== Segment start ==

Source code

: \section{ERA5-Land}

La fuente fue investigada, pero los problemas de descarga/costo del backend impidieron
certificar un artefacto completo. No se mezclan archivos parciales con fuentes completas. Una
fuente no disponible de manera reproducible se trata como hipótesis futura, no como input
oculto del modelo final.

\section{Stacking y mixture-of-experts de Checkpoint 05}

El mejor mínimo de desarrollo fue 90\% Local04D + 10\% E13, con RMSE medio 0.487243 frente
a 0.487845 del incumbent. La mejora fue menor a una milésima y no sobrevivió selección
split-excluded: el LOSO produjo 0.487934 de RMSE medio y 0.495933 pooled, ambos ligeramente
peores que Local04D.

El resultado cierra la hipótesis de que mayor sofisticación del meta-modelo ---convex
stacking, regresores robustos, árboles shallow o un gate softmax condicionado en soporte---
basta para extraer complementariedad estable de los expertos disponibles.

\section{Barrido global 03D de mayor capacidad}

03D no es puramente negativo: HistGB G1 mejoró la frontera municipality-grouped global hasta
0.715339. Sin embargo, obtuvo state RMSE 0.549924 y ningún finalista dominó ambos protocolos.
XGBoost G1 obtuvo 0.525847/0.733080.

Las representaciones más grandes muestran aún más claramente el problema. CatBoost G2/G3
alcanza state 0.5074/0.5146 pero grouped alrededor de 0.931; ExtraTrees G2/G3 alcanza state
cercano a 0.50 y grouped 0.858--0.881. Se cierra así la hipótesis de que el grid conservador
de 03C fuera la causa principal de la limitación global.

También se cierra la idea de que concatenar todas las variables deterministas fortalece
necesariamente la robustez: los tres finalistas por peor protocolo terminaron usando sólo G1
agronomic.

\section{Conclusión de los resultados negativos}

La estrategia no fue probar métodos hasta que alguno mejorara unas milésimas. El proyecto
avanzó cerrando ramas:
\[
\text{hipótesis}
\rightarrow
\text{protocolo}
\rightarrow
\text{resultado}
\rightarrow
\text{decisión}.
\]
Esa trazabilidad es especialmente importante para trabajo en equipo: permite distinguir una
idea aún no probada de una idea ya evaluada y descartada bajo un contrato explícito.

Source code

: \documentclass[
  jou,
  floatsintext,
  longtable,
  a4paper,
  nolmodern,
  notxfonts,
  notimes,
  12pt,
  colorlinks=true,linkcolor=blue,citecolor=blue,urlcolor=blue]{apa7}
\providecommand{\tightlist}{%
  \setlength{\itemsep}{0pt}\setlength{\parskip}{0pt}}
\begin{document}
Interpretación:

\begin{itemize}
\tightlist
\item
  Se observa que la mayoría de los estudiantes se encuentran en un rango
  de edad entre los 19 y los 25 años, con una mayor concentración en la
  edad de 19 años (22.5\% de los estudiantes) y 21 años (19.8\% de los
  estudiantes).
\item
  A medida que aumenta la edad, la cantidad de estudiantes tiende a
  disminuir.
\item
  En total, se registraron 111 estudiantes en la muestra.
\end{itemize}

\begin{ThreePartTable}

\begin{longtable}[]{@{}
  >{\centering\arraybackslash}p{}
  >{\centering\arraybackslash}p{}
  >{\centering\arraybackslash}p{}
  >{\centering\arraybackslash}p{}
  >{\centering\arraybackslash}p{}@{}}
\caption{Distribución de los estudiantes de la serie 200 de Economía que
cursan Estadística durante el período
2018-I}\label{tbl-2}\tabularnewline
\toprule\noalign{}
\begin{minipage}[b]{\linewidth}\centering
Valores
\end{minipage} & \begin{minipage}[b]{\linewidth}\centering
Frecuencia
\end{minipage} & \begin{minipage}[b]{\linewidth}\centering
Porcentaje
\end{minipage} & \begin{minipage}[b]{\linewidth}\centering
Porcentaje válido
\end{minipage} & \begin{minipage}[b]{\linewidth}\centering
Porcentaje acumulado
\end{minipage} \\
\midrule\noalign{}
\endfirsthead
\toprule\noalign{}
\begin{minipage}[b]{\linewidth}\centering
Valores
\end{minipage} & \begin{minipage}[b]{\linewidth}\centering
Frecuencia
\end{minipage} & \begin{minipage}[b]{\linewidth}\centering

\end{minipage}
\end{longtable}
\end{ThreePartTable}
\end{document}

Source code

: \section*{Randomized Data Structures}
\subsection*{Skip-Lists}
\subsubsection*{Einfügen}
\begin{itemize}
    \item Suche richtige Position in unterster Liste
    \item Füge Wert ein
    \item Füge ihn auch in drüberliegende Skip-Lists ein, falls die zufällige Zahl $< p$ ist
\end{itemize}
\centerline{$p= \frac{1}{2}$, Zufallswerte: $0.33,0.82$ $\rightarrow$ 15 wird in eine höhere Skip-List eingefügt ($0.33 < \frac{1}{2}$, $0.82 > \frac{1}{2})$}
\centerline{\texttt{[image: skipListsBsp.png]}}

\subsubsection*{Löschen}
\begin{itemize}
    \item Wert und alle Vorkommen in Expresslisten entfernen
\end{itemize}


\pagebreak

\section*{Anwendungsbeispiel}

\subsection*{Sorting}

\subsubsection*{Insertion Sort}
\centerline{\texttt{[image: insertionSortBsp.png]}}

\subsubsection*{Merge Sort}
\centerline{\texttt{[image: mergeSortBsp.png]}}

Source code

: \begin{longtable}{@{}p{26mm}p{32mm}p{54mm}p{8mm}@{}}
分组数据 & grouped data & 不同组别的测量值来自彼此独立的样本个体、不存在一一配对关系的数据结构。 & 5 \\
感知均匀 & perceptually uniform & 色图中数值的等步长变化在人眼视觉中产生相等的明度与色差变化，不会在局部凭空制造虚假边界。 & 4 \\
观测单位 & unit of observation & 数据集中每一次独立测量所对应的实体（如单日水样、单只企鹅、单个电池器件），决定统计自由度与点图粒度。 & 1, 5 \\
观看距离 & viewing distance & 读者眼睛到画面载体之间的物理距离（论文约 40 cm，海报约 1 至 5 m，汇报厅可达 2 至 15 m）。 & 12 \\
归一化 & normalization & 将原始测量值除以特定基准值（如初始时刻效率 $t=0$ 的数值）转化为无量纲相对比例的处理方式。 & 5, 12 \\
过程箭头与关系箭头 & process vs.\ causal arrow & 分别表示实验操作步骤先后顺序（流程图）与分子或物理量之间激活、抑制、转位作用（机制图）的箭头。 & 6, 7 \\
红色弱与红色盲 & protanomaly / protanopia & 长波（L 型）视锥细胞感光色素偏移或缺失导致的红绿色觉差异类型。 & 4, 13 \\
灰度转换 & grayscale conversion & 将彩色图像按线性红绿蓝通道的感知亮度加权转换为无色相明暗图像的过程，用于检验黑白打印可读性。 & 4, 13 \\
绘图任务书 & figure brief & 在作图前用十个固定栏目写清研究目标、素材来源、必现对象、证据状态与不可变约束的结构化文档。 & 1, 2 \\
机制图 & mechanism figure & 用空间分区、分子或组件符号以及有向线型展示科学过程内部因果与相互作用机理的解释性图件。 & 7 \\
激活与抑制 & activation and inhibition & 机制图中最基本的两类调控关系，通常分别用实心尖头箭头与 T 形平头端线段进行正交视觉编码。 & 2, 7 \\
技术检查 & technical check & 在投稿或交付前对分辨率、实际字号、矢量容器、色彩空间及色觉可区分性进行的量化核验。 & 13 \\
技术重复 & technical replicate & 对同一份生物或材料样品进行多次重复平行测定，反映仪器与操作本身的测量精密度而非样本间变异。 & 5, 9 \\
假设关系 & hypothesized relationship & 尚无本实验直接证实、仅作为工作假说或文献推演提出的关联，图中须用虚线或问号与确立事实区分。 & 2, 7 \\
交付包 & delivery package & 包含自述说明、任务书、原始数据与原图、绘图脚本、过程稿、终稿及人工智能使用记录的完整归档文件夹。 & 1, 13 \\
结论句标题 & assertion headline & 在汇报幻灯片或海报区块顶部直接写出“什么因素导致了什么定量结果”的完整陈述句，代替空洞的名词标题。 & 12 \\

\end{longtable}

== Segment end ==

▶ EXERCISE BRIEF
The response must give every line from the material above that holds the string "ambos".

▶ OUTPUT
split-excluded: el LOSO produjo 0.487934 de RMSE medio y 0.495933 pooled, ambos ligeramente
0.715339. Sin embargo, obtuvo state RMSE 0.549924 y ningún finalista dominó ambos protocolos.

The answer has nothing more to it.